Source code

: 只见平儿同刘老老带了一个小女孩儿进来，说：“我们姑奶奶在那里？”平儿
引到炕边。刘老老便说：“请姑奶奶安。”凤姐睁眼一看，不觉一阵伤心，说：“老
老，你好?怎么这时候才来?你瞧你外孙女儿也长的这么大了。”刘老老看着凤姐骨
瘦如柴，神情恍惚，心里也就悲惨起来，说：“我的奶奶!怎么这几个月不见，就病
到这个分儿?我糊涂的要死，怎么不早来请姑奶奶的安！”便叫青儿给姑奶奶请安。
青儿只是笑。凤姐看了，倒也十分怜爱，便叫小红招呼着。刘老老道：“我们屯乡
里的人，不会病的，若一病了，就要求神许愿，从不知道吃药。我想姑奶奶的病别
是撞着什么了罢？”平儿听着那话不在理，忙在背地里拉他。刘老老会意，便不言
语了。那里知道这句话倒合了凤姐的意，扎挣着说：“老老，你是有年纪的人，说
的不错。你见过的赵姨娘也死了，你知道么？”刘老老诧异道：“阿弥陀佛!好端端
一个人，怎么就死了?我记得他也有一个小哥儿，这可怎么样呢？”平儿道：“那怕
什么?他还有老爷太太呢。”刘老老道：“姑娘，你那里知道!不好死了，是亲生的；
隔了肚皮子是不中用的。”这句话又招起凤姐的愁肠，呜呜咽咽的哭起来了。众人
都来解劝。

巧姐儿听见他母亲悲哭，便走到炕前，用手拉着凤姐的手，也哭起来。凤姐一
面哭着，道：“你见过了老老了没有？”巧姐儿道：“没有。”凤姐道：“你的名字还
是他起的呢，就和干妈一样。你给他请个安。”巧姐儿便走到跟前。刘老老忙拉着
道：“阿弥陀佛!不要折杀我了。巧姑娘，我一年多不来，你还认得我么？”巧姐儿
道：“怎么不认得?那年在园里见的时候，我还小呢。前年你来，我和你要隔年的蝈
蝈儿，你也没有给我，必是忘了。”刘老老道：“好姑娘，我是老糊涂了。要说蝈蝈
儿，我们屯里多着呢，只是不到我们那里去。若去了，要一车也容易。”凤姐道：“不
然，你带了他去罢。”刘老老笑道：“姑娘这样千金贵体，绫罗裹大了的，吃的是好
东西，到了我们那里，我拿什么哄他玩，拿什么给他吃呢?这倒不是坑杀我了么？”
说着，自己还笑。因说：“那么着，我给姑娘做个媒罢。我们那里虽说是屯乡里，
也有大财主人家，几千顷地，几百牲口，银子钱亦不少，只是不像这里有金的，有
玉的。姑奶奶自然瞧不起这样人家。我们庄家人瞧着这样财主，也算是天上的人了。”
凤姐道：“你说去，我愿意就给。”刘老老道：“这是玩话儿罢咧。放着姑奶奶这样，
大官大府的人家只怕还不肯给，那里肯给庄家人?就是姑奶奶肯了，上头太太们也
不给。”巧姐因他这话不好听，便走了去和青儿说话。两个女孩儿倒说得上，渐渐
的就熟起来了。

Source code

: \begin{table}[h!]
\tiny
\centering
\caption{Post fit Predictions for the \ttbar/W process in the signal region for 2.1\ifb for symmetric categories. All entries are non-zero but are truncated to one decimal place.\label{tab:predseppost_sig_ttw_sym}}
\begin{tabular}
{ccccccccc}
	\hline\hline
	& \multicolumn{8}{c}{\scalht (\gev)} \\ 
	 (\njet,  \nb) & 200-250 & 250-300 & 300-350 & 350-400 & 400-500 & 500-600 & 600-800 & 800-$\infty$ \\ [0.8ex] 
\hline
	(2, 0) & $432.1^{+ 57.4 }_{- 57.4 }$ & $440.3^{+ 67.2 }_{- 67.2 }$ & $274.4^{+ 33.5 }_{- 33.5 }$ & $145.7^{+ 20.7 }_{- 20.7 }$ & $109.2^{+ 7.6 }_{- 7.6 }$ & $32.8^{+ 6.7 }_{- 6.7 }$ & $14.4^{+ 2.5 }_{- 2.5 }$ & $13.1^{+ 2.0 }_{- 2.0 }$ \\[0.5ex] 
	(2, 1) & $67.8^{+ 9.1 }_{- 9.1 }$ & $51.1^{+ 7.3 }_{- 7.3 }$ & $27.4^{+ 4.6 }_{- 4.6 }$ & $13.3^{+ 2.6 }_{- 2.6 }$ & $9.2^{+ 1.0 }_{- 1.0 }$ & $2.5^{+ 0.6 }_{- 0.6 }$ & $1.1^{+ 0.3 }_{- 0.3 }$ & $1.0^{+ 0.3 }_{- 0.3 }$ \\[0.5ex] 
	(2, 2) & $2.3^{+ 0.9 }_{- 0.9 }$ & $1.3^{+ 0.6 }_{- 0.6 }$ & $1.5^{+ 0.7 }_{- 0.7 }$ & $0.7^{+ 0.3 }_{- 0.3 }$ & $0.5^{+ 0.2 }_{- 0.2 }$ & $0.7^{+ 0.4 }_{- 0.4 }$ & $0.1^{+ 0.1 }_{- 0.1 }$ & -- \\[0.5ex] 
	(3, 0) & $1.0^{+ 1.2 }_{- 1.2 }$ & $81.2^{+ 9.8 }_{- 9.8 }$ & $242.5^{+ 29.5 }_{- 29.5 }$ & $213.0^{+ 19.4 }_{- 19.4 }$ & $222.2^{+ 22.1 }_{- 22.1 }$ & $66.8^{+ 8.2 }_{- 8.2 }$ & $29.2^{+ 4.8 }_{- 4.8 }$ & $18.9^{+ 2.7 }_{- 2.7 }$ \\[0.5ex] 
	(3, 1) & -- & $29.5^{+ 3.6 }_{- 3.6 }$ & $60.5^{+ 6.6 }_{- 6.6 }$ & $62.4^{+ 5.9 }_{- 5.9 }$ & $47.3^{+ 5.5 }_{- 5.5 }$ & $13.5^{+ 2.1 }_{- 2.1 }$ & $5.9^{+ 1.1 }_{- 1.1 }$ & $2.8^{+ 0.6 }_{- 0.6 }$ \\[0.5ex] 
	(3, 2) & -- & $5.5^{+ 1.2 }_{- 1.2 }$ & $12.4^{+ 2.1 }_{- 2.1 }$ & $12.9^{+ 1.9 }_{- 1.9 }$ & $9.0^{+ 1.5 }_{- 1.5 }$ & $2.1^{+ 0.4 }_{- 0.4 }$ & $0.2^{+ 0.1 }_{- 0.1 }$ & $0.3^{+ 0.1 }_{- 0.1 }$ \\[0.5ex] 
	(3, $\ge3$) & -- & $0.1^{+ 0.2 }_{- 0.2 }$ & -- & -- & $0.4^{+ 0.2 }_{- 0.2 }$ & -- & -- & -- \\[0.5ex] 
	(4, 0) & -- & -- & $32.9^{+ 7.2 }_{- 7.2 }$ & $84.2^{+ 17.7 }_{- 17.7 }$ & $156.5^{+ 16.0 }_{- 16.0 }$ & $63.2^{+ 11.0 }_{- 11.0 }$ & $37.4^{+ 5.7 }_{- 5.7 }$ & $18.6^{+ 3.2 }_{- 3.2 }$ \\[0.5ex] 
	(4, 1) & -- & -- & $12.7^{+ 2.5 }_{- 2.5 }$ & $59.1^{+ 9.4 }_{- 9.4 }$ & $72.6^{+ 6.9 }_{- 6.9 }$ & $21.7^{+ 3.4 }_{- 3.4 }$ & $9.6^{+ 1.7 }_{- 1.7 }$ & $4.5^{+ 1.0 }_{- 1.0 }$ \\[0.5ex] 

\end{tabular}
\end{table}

What you are asked to do: In the data above, copy every line where the string "刘老老道" appears.

The answer:
青儿只是笑。凤姐看了，倒也十分怜爱，便叫小红招呼着。刘老老道：“我们屯乡
什么?他还有老爷太太呢。”刘老老道：“姑娘，你那里知道!不好死了，是亲生的；
蝈儿，你也没有给我，必是忘了。”刘老老道：“好姑娘，我是老糊涂了。要说蝈蝈
凤姐道：“你说去，我愿意就给。”刘老老道：“这是玩话儿罢咧。放着姑奶奶这样，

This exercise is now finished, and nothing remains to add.